A lightweight yet powerful Natural Language Processing (NLP) preprocessing toolkit with configurable options for tokenization, lemmatization, negation scope handling, slang expansion, emoji demojization, and more. Designed for quick integration into ML/NLP pipelines. Includes optional GPU acceleration with PyTorch for certain operations.


Installation

pip install NLPToolkitX

Notes:

  • First-time use will download required NLTK data packages automatically.

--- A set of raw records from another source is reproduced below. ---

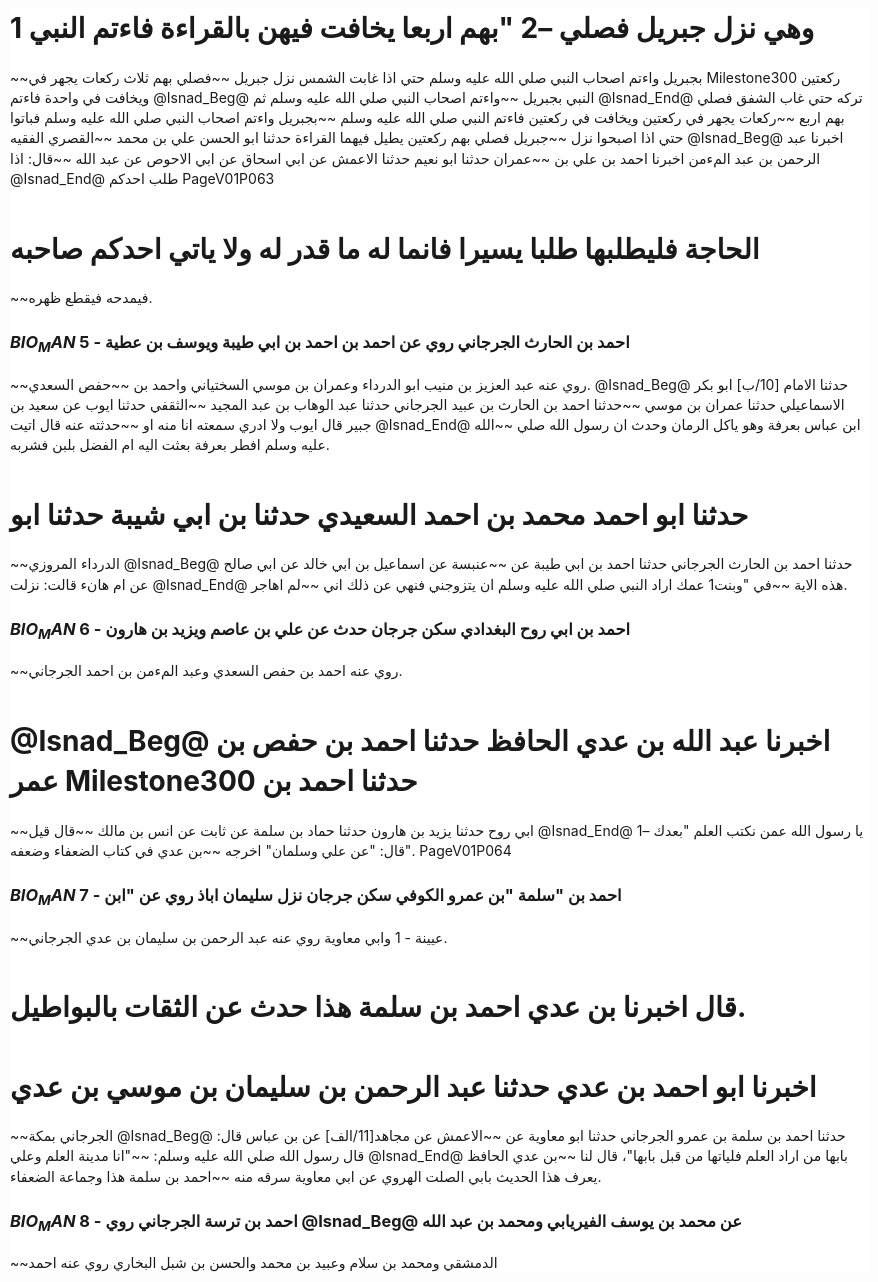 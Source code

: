 # 1 وهي نزل جبريل فصلي –2 "بهم اربعا يخافت فيهن بالقراءة فاءتم النبي
~~بجبريل واءتم اصحاب النبي صلي الله عليه وسلم حتي اذا غابت الشمس نزل جبريل
~~فصلي بهم ثلاث ركعات يجهر في Milestone300 ركعتين ويخافت في واحدة فاءتم ‪@Isnad_Beg@‬ النبي بجبريل
~~واءتم اصحاب النبي صلي الله عليه وسلم ثم ‪@Isnad_End@‬ تركه حتي غاب الشفق فصلي بهم اربع
~~ركعات يجهر في ركعتين ويخافت في ركعتين فاءتم النبي صلي الله عليه وسلم
~~بجبريل واءتم اصحاب النبي صلي الله عليه وسلم فباتوا حتي اذا اصبحوا نزل
~~جبريل فصلي بهم ركعتين يطيل فيهما القراءة حدثنا ابو الحسن علي بن محمد
~~القصري الفقيه ‪@Isnad_Beg@‬ اخبرنا عبد الرحمن بن عبد المءمن اخبرنا احمد بن علي بن
~~عمران حدثنا ابو نعيم حدثنا الاعمش عن ابي اسحاق عن ابي الاحوص عن عبد الله
~~قال: اذا ‪@Isnad_End@‬ طلب احدكم PageV01P063
# الحاجة فليطلبها طلبا يسيرا فانما له ما قدر له ولا ياتي احدكم صاحبه
~~فيمدحه فيقطع ظهره.
### $BIO_MAN$ 5 - احمد بن الحارث الجرجاني روي عن احمد بن احمد بن ابي طيبة ويوسف بن عطية
~~روي عنه عبد العزيز بن منيب ابو الدرداء وعمران بن موسي السختياني واحمد بن
~~حفص السعدي. ‪@Isnad_Beg@‬ حدثنا الامام [10/ب] ابو بكر الاسماعيلي حدثنا عمران بن موسي
~~حدثنا احمد بن الحارث بن عبيد الجرجاني حدثنا عبد الوهاب بن عبد المجيد
~~الثقفي حدثنا ايوب عن سعيد بن جبير قال ايوب ولا ادري سمعته انا منه او
~~حدثته عنه قال اتيت ‪@Isnad_End@‬ ابن عباس بعرفة وهو ياكل الرمان وحدث ان رسول الله صلي
~~الله عليه وسلم افطر بعرفة بعثت اليه ام الفضل بلبن فشربه.
# حدثنا ابو احمد محمد بن احمد السعيدي حدثنا بن ابي شيبة حدثنا ابو
~~الدرداء المروزي ‪@Isnad_Beg@‬ حدثنا احمد بن الحارث الجرجاني حدثنا احمد بن ابي طيبة عن
~~عنبسة عن اسماعيل بن ابي خالد عن ابي صالح عن ام هانء قالت: نزلت ‪@Isnad_End@‬ هذه الاية
~~في "وبنت1 عمك اراد النبي صلي الله عليه وسلم ان يتزوجني فنهي عن ذلك اني
~~لم اهاجر.
### $BIO_MAN$ 6 - احمد بن ابي روح البغدادي سكن جرجان حدث عن علي بن عاصم ويزيد بن هارون
~~روي عنه احمد بن حفص السعدي وعبد المءمن بن احمد الجرجاني.
# ‪@Isnad_Beg@‬ اخبرنا عبد الله بن عدي الحافظ حدثنا احمد بن حفص بن عمر Milestone300 حدثنا احمد بن
~~ابي روح حدثنا يزيد بن هارون حدثنا حماد بن سلمة عن ثابت عن انس بن مالك
~~قال قيل ‪@Isnad_End@‬ يا رسول الله عمن نكتب العلم "بعدك –1 "قال: "عن علي وسلمان" اخرجه
~~بن عدي في كتاب الضعفاء وضعفه. PageV01P064
### $BIO_MAN$ 7 - احمد بن "سلمة "بن عمرو الكوفي سكن جرجان نزل سليمان اباذ روي عن "ابن
~~عيينة - 1 وابي معاوية روي عنه عبد الرحمن بن سليمان بن عدي الجرجاني.
# قال اخبرنا بن عدي احمد بن سلمة هذا حدث عن الثقات بالبواطيل.
# اخبرنا ابو احمد بن عدي حدثنا عبد الرحمن بن سليمان بن موسي بن عدي
~~الجرجاني بمكة ‪@Isnad_Beg@‬ حدثنا احمد بن سلمة بن عمرو الجرجاني حدثنا ابو معاوية عن
~~الاعمش عن مجاهد[11/الف] عن بن عباس قال: قال رسول الله صلي الله عليه وسلم:
~~"انا مدينة العلم وعلي ‪@Isnad_End@‬ بابها من اراد العلم فلياتها من قبل بابها"، قال لنا
~~بن عدي الحافظ يعرف هذا الحديث بابي الصلت الهروي عن ابي معاوية سرقه منه
~~احمد بن سلمة هذا وجماعة الضعفاء.
### $BIO_MAN$ 8 - احمد بن ترسة الجرجاني روي ‪@Isnad_Beg@‬ عن محمد بن يوسف الفيريابي ومحمد بن عبد الله
~~الدمشقي ومحمد بن سلام وعبيد بن محمد والحسن بن شبل البخاري روي عنه احمد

  • If you want GPU acceleration for vectorization and encoding, install with:

    pip install NLPToolkitX[torch]
    

Quick Start

from NLPToolkitX import (
    PreprocessConfig,
    process_text,
    process_dataframe,
    validate_config,
    contractions_source,
    has_torch,
    build_vocab,
    texts_to_sequences,
    pad_sequences,
    label_encode,
    one_hot_encode,
)                           # import as needed, all shown for demo purposes

cfg = PreprocessConfig(
    lowercase=True,
    strip_html=True,
    urls="remove",           # keep | remove | mask
    mentions="mask",         # keep | remove | mask
    hashtags="split",        # keep | remove | split
    numbers="mask",          # keep | remove | mask  → replaces digits with "NUM"
    emojis="demojize",       # keep | remove | demojize
    contractions=True,        # expand "don't" → "do not"
    accents=True,
    repeats_to=2,             # cool → coo, soooo → soo
    punctuation="remove",    # keep | remove | space
    tokenize="smart",        # simple | smart
    stopwords=None,           # use default list if None
    negation_scope=True,      # adds _NEG after not/never/no up to short scope
    lemmatize=True,
    stem=False,
    slang_dict={              # optional: inline slang mapping
        "idk": "i do not know",
        "brb": "be right back",
        "imo": "in my opinion",
    },
)

text = "BRB, idk what's going on 😂! Check this out: https://example.com @Kazuma-sama #ExplosionMagic I won't say I'm not impressed!!! 100%"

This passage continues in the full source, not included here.